Depois de Guido da Verona, publicamos o segundo artigo de Michele Giocondi e Mario Mancini na série de reportagens sobre os grandes best-sellers italianos do passado.

Best-seller do passado: o escandaloso Pitigrilli

É a vez de Pitigrilli, um autor excêntrico e anarcoconservador que realiza um amplo percurso narrativo: dos romances libertinos do início dos anos XNUMX, às obras secular-céticas que se seguiram, até a conversão religiosa após a Segunda Guerra Mundial. Até sua vida é marcada pela irregularidade e volatilidade de seu comportamento público beirando o paradoxo. Umberto Eco, que dedicou a Pitigrilli um ensaio intitulado "O homem que fazia minha mãe corar" (agora reunido em O super-homem das massas, e. Nave di Teseo), aproxima-o, com cautela, de escritores como Achille Campanile e Alberto Arbasino. Eco escreve sobre o escritor de Turim: “Pitigrilli era um escritor agradável, saboroso e rápido, fulminante. Eles gostaram e ainda podem ser apreciados hoje.” E de fato é.

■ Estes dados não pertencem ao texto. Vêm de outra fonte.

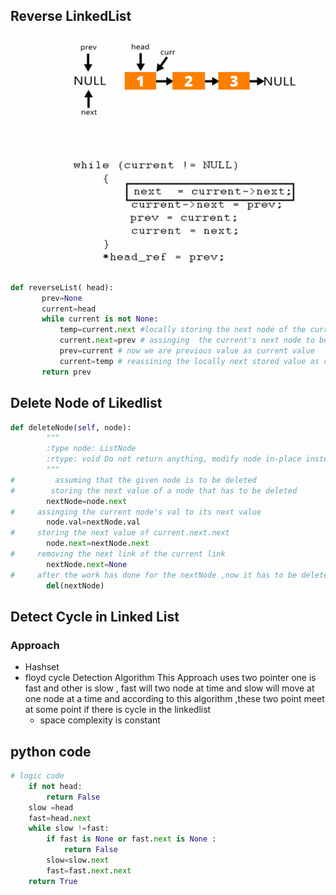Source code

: ## Reverse LinkedList
<img src="images\reverse ll.gif"/>


```python
def reverseList( head):
       prev=None
       current=head
       while current is not None:
           temp=current.next #locally storing the next node of the current node 
           current.next=prev # assinging  the current's next node to be previous
           prev=current # now we are previous value as current value
           current=temp # reassining the locally next stored value as current so that we can go to next value
       return prev
```

## Delete Node of Likedlist 
```python
def deleteNode(self, node):
        """
        :type node: ListNode
        :rtype: void Do not return anything, modify node in-place instead.
        """
#         assuming that the given node is to be deleted 
#        storing the next value of a node that has to be deleted 
        nextNode=node.next
#     assinging the current node's val to its next value
        node.val=nextNode.val
#     storing the next value of current.next.next
        node.next=nextNode.next
#     removing the next link of the current link 
        nextNode.next=None
#     after the work has done for the nextNode ,now it has to be deleted
        del(nextNode)
```

## Detect Cycle in Linked List 

### Approach 
 - Hashset
 - floyd cycle Detection Algorithm 
    This Approach uses two pointer  one is fast and other is slow , fast will two node at time and slow will move at one node at a time 
    and according to this algorithm ,these two point meet at some point if there is cycle in the linkedlist 
   - space complexity is constant

## python code 

```python
# logic code 
    if not head:
        return False
    slow =head
    fast=head.next
    while slow !=fast:
        if fast is None or fast.next is None :
            return False
        slow=slow.next
        fast=fast.next.next
    return True
```
   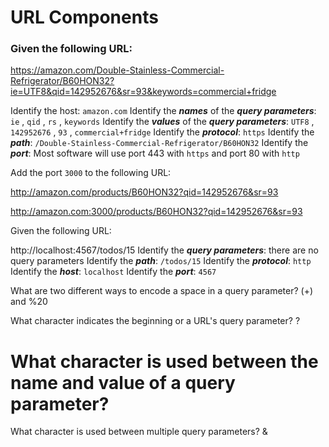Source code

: # URL Components

### Given the following URL:

https://amazon.com/Double-Stainless-Commercial-Refrigerator/B60HON32?ie=UTF8&qid=142952676&sr=93&keywords=commercial+fridge

Identify the host: ```amazon.com```
Identify the ***names*** of the ***query parameters***: ```ie``` , ```qid``` , ```rs``` , ```keywords```
Identify the ***values*** of the ***query parameters***: ```UTF8``` , ```142952676``` , ```93``` , ```commercial+fridge```
Identify the ***protocol***: ```https```
Identify the ***path***: ```/Double-Stainless-Commercial-Refrigerator/B60HON32```
Identify the ***port***: Most software will use port 443 with ```https``` and port 80 with  ```http```

Add the port ```3000``` to the following URL:

http://amazon.com/products/B60HON32?qid=142952676&sr=93

http://amazon.com:3000/products/B60HON32?qid=142952676&sr=93

Given the following URL:

http://localhost:4567/todos/15
Identify the ***query parameters***: there are no query parameters
Identify the ***path***: ```/todos/15```
Identify the ***protocol***: ```http```
Identify the ***host***: ```localhost```
Identify the ***port***: ```4567```

What are two different ways to encode a space in a query parameter?
(+) and %20

What character indicates the beginning or a URL's query parameter?
?

What character is used between the name and value of a query parameter?
=

What character is used between multiple query parameters?
&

Irregular desde o nascimento

1920 é o ano em que a fortuna editorial de Pitigrilli explode sensacionalmente, justamente no período em que as paradas de best sellers registram os grandes sucessos de Guido da Verona. E, de fato, a partir deste momento, o novo "escritor", com um nome no mínimo bizarro, se juntará ao belo Guido no coração dos leitores.

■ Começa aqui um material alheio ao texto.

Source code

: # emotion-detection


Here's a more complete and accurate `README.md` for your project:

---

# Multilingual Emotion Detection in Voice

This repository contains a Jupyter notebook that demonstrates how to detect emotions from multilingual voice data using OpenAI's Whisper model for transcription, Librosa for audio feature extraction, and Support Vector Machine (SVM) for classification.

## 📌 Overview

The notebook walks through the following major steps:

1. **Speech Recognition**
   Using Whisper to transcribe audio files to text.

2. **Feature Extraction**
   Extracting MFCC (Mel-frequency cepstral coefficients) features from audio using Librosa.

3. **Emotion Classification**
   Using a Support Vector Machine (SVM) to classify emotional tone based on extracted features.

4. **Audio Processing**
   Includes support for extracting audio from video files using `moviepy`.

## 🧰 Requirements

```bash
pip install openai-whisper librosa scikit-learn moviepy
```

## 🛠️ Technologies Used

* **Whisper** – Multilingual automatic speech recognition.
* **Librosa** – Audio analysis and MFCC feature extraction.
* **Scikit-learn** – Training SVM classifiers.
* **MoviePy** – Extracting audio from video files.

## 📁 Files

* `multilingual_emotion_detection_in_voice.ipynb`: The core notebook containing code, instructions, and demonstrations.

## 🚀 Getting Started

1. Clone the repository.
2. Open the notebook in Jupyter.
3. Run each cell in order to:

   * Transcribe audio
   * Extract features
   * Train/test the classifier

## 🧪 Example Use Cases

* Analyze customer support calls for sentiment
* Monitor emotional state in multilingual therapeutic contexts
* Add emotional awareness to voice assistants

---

Mas quem é Pitigrilli? Por trás desse apelido está a figura de Dino Segre, filho de um ex-oficial do exército judeu e de mãe católica, que o fará batizar sem o conhecimento do pai quando ele tiver 4 anos. Nasceu em Turim em 1893, completou os estudos clássicos e em 1916 formou-se em direito, mas no futuro nunca exercerá a profissão.

O mundo que lhe interessa e no qual pensa ter algo a dizer é antes o da escrita: a imprensa periódica e os livros. Nosso personagem passa assim a frequentar as redações de jornais locais como estudante universitário, deixando aqui e ali algumas “peças” que encontram espaço entre um artigo e outro de jornalistas profissionais.

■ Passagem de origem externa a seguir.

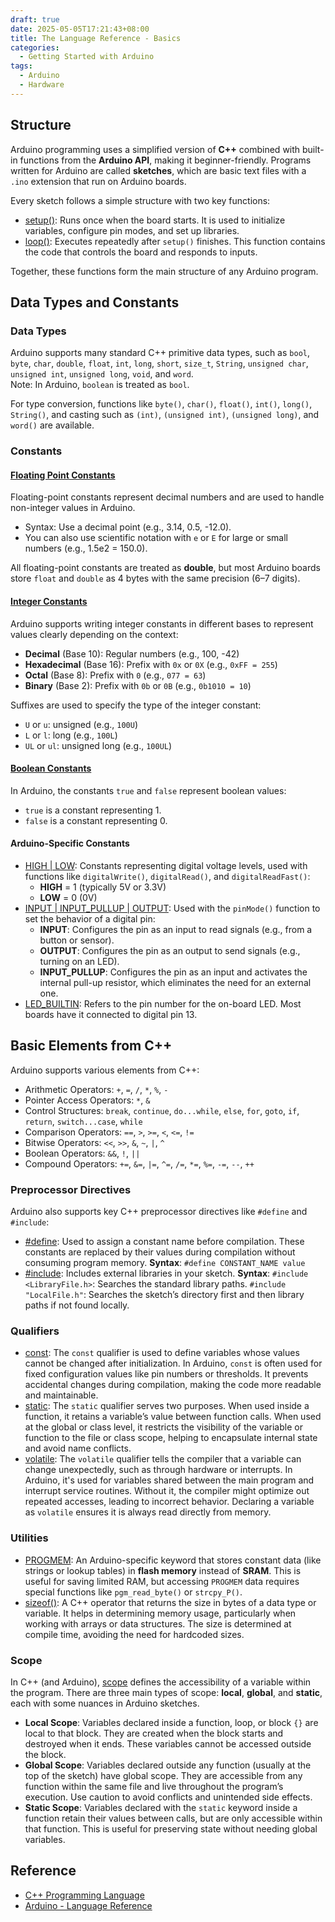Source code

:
 ```yaml
---
draft: true
date: 2025-05-05T17:21:43+08:00
title: The Language Reference - Basics
categories: 
  - Getting Started with Arduino
tags:
  - Arduino
  - Hardware 
---
```

## Structure
Arduino programming uses a simplified version of **C++** combined with built-in functions from the **Arduino API**, making it beginner-friendly. Programs written for Arduino are called **sketches**, which are basic text files with a `.ino` extension that run on Arduino boards.

Every sketch follows a simple structure with two key functions:
* [setup()](https://docs.arduino.cc/language-reference/en/structure/sketch/setup/): Runs once when the board starts. It is used to initialize variables, configure pin modes, and set up libraries.
* [loop()](https://docs.arduino.cc/language-reference/en/structure/sketch/loop/): Executes repeatedly after `setup()` finishes. This function contains the code that controls the board and responds to inputs.

Together, these functions form the main structure of any Arduino program.

## Data Types and Constants

### Data Types
Arduino supports many standard C++ primitive data types, such as `bool`, `byte`, `char`, `double`, `float`, `int`, `long`, `short`, `size_t`, `String`, `unsigned char`, `unsigned int`, `unsigned long`, `void`, and `word`.  
Note: In Arduino, `boolean` is treated as `bool`.

For type conversion, functions like `byte()`, `char()`, `float()`, `int()`, `long()`, `String()`, and casting such as `(int)`, `(unsigned int)`, `(unsigned long)`, and `word()` are available.

### Constants

#### [Floating Point Constants](https://docs.arduino.cc/language-reference/en/variables/constants/floatingPointConstants/)
Floating-point constants represent decimal numbers and are used to handle non-integer values in Arduino.
* Syntax: Use a decimal point (e.g., 3.14, 0.5, -12.0).
* You can also use scientific notation with `e` or `E` for large or small numbers (e.g., 1.5e2 = 150.0).

All floating-point constants are treated as **double**, but most Arduino boards store `float` and `double` as 4 bytes with the same precision (6–7 digits).

#### [Integer Constants](https://docs.arduino.cc/language-reference/en/variables/constants/integerConstants/)
Arduino supports writing integer constants in different bases to represent values clearly depending on the context:
* **Decimal** (Base 10): Regular numbers (e.g., 100, -42)
* **Hexadecimal** (Base 16): Prefix with `0x` or `0X` (e.g., `0xFF = 255`)
* **Octal** (Base 8): Prefix with `0` (e.g., `077 = 63`)
* **Binary** (Base 2): Prefix with `0b` or `0B` (e.g., `0b1010 = 10`)

Suffixes are used to specify the type of the integer constant:
* `U` or `u`: unsigned (e.g., `100U`)
* `L` or `l`: long (e.g., `100L`)
* `UL` or `ul`: unsigned long (e.g., `100UL`)

#### [Boolean Constants](https://docs.arduino.cc/language-reference/en/variables/constants/trueFalse/)
In Arduino, the constants `true` and `false` represent boolean values:
* `true` is a constant representing 1.
* `false` is a constant representing 0.

#### Arduino-Specific Constants
* [HIGH | LOW](https://docs.arduino.cc/language-reference/en/variables/constants/highLow): Constants representing digital voltage levels, used with functions like `digitalWrite()`, `digitalRead()`, and `digitalReadFast()`:
  * **HIGH** = 1 (typically 5V or 3.3V)
  * **LOW** = 0 (0V)
* [INPUT | INPUT_PULLUP | OUTPUT](https://docs.arduino.cc/language-reference/en/variables/constants/inputOutputPullup/): Used with the `pinMode()` function to set the behavior of a digital pin:
  * **INPUT**: Configures the pin as an input to read signals (e.g., from a button or sensor).
  * **OUTPUT**: Configures the pin as an output to send signals (e.g., turning on an LED).
  * **INPUT_PULLUP**: Configures the pin as an input and activates the internal pull-up resistor, which eliminates the need for an external one.
* [LED_BUILTIN](https://docs.arduino.cc/language-reference/en/variables/constants/ledbuiltin/): Refers to the pin number for the on-board LED. Most boards have it connected to digital pin 13.

## Basic Elements from C++
Arduino supports various elements from C++:
* Arithmetic Operators: `+`, `=`, `/`, `*`, `%`, `-`
* Pointer Access Operators: `*`, `&`
* Control Structures: `break`, `continue`, `do...while`, `else`, `for`, `goto`, `if`, `return`, `switch...case`, `while`
* Comparison Operators: `==`, `>`, `>=`, `<`, `<=`, `!=`
* Bitwise Operators: `<<`, `>>`, `&`, `~`, `|`, `^`
* Boolean Operators: `&&`, `!`, `||`
* Compound Operators: `+=`, `&=`, `|=`, `^=`, `/=`, `*=`, `%=`, `-=`, `--`, `++`

### Preprocessor Directives
Arduino also supports key C++ preprocessor directives like `#define` and `#include`:

* [#define](https://docs.arduino.cc/language-reference/en/structure/further-syntax/define/): Used to assign a constant name before compilation. These constants are replaced by their values during compilation without consuming program memory.
  **Syntax**: `#define CONSTANT_NAME value`
* [#include](https://docs.arduino.cc/language-reference/en/structure/further-syntax/include/): Includes external libraries in your sketch.
  **Syntax**: 
  `#include <LibraryFile.h>`: Searches the standard library paths.
  `#include "LocalFile.h"`: Searches the sketch’s directory first and then library paths if not found locally.

### Qualifiers

* [const](https://docs.arduino.cc/language-reference/en/variables/variable-scope-qualifiers/const/): 
  The `const` qualifier is used to define variables whose values cannot be changed after initialization. In Arduino, `const` is often used for fixed configuration values like pin numbers or thresholds. It prevents accidental changes during compilation, making the code more readable and maintainable.
* [static](https://docs.arduino.cc/language-reference/en/variables/variable-scope-qualifiers/static/):
  The `static` qualifier serves two purposes. When used inside a function, it retains a variable’s value between function calls. When used at the global or class level, it restricts the visibility of the variable or function to the file or class scope, helping to encapsulate internal state and avoid name conflicts.
* [volatile](https://docs.arduino.cc/language-reference/en/variables/variable-scope-qualifiers/volatile/): 
  The `volatile` qualifier tells the compiler that a variable can change unexpectedly, such as through hardware or interrupts. In Arduino, it's used for variables shared between the main program and interrupt service routines. Without it, the compiler might optimize out repeated accesses, leading to incorrect behavior. Declaring a variable as `volatile` ensures it is always read directly from memory.

### Utilities

* [PROGMEM](https://docs.arduino.cc/language-reference/en/variables/utilities/PROGMEM/): An Arduino-specific keyword that stores constant data (like strings or lookup tables) in **flash memory** instead of **SRAM**. This is useful for saving limited RAM, but accessing `PROGMEM` data requires special functions like `pgm_read_byte()` or `strcpy_P()`.
* [sizeof()](https://docs.arduino.cc/language-reference/en/variables/utilities/sizeof/): A C++ operator that returns the size in bytes of a data type or variable. It helps in determining memory usage, particularly when working with arrays or data structures. The size is determined at compile time, avoiding the need for hardcoded sizes.

### Scope
In C++ (and Arduino), [scope](https://docs.arduino.cc/language-reference/en/variables/variable-scope-qualifiers/scope/) defines the accessibility of a variable within the program. There are three main types of scope: **local**, **global**, and **static**, each with some nuances in Arduino sketches.
* **Local Scope**: Variables declared inside a function, loop, or block `{}` are local to that block. They are created when the block starts and destroyed when it ends. These variables cannot be accessed outside the block.
* **Global Scope**: Variables declared outside any function (usually at the top of the sketch) have global scope. They are accessible from any function within the same file and live throughout the program’s execution. Use caution to avoid conflicts and unintended side effects.
* **Static Scope**: Variables declared with the `static` keyword inside a function retain their values between calls, but are only accessible within that function. This is useful for preserving state without needing global variables.

## Reference
* [C++ Programming Language](https://www.amazon.sg/dp/0321563840?ref=ppx_yo2ov_dt_b_fed_asin_title) 
* [Arduino - Language Reference](https://docs.arduino.cc/language-reference/#structure)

O encontro com Amália Guglieminetti

Nesta fase foi notado por Amalia Guglielminetti, famosa poetisa e escritora, animadora do mais importante salão cultural de Turim, além de diretora de revistas e membro influente do meio literário. Dela, anticonvencional e sem escrúpulos como pode ser uma mulher nos primeiros anos do século XX, também é conhecida a relação inquieta e barulhenta com Guido Gozzano, o poeta crepuscular, que durou alguns anos.

Uma história na Itália de belle époque o que causou grande rebuliço, até porque os poetas então tinham uma visibilidade infinitamente maior do que nos nossos tempos. Não digamos semelhante ao das grandes estrelas de hoje, mas um pouco mais longe com certeza; apenas pense sobre o Ligação entre D'Annunzio e Duse, por exemplo. Então a relação entre os dois acabou e, de qualquer forma, em 1916, Gozzano morreu de tuberculose.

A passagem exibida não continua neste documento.